In order to apply for a data science jobs, you need to create a 1 page resume. I am telling you right now that you cannot argue with me on the page limit. No, you cannot spill over onto two pages. No, using 8-point font is not appropriate. You really must boil down your life into 1 page. If you have an emotionally difficult time in letting go of the rest of the stuff on your CV, data science might not be the right job for you because the resume is just the beginning of having to let go of your academic past. (There are many more times that you will have to let go of that past, but those will be the subject of future blog posts.)
Your resume needs to have the following sections, and I STRONGLY reocommend this order:
- Name and contact information
- include a link to your GitHub profile (yes, you should have one…see below)
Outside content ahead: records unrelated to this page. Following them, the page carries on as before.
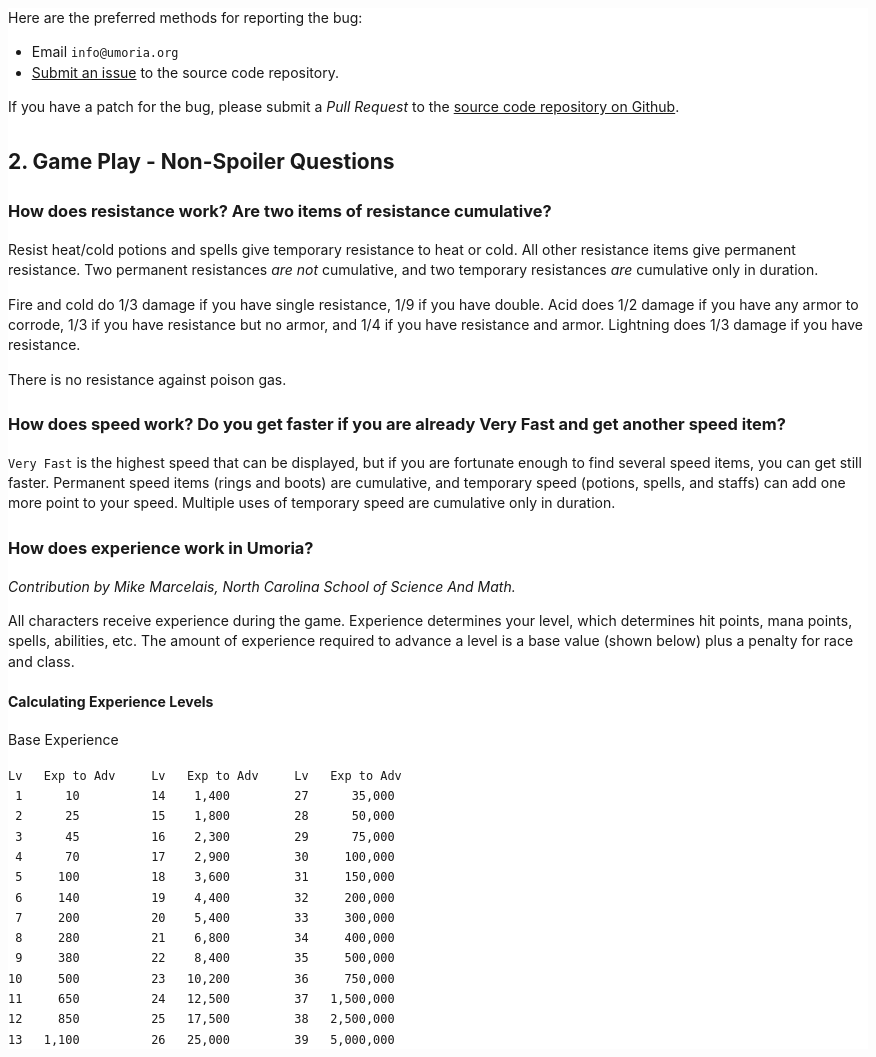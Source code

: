 Here are the preferred methods for reporting the bug:

* Email `info@umoria.org`
* [Submit an issue](https://github.com/dungeons-of-moria/umoria/issues) to the source code repository.

If you have a patch for the bug, please submit a _Pull Request_ to the
[source code repository on Github](https://github.com/dungeons-of-moria/umoria).



## 2. Game Play - Non-Spoiler Questions


### How does resistance work?  Are two items of resistance cumulative?

Resist heat/cold potions and spells give temporary resistance to heat or
cold. All other resistance items give permanent resistance. Two permanent
resistances _are not_ cumulative, and two temporary resistances _are_
cumulative only in duration.

Fire and cold do 1/3 damage if you have single resistance, 1/9 if you have
double. Acid does 1/2 damage if you have any armor to corrode, 1/3 if you have
resistance but no armor, and 1/4 if you have resistance and armor. Lightning
does 1/3 damage if you have resistance.

There is no resistance against poison gas.


### How does speed work? Do you get faster if you are already Very Fast and get another speed item?

`Very Fast` is the highest speed that can be displayed, but if you are fortunate
enough to find several speed items, you can get still faster. Permanent speed
items (rings and boots) are cumulative, and temporary speed (potions, spells,
and staffs) can add one more point to your speed. Multiple uses of temporary
speed are cumulative only in duration.



### How does experience work in Umoria?

_Contribution by Mike Marcelais, North Carolina School of Science And Math._


All characters receive experience during the game. Experience determines your
level, which determines hit points, mana points, spells, abilities, etc. The
amount of experience required to advance a level is a base value (shown below)
plus a penalty for race and class.


#### Calculating Experience Levels


Base Experience

    Lv   Exp to Adv     Lv   Exp to Adv     Lv   Exp to Adv
     1      10          14    1,400         27      35,000
     2      25          15    1,800         28      50,000
     3      45          16    2,300         29      75,000
     4      70          17    2,900         30     100,000
     5     100          18    3,600         31     150,000
     6     140          19    4,400         32     200,000
     7     200          20    5,400         33     300,000
     8     280          21    6,800         34     400,000
     9     380          22    8,400         35     500,000
    10     500          23   10,200         36     750,000
    11     650          24   12,500         37   1,500,000
    12     850          25   17,500         38   2,500,000
    13   1,100          26   25,000         39   5,000,000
- Summary of qualifications
- 1-2 sentences on how you are a data scientist
- do NOT focus on your expertise in your academic field
- Position title
- Dates of employment
- VERY brief discription of the role (1-2 sentences max)
- Degrees obtained
- one line per degree
- do NOT include titles of dissertations, your advisor’s information, etc.
- Additional training
- Data science intensives
- MOOC certifications
- keep this data science specific
- Computer skills
- a laundry list of the programming languages you a proficient in, cloud platforms you use, etc.
Yes, this downplays your education and plays up experience. Because that is what matters to these people.
And because experience is what matters, you need to be able to demonstrate that experience. This is where your GitHub profile comes in. You need to have samples of your data science work here. These should ideally be in the form of Jupyter notebooks complete with plots and a LOT of descriptions and comments. If you do not have actual work products you can show (meaning you have done analysis on some company data somewhere), you should go work on a Kaggle problem or two. This is not as good has having real-world experience since you are provided with the data you need to solve the problem and don’t actually have to go out and find that data yourself. But it is still better than nothing. And then Kaggle data is preferrable to data from courses you might have taken where you were still learning a thing.
I am not kidding though when I say that most of your CV will be left on the cutting room floor. Yes, I am sure your publications were glorious and that grant you landed was obviously hugely impactful. NOBODY IN THIS WORLD CARES. If that is a reality that you cannot accept, then you might not be well suited to working in data science. Sorry.
4. The cover letter
Yes, you will need one, even if you are applying online. Unlike the other applicants to this position, the cover letter from a soon-to-be recovering academic is very important. This is because you are going to have to do some explaining for yourself. In my case, I had to answer “why is a nuclear engineer applying for a job in data science?” Also, “why is a professor looking to leave academia to take a job in industry?” You need to have answers for those questions and those answers do not fit on a resume.
But what should these answers be? Obviously I cannot tell you that. Your answers need to be your answers. That being said, is honesty the best policy and, if so, how much honesty? My belief is yes, you should be honest, but not brutally so. For example, in my case I hated the politics and beurocracy of academia, which was one of the key reasons I left. But there are still politics and beurocracy in industry, so what gives? My answer to this question is that I was becoming increasingly aware that I was really drawn to the types of problems and method of work in industry. I wanted to be able to work on problems that actually created solutions that would be used by people, rather than written up in a peer-reviewed journal article that no one would ever read.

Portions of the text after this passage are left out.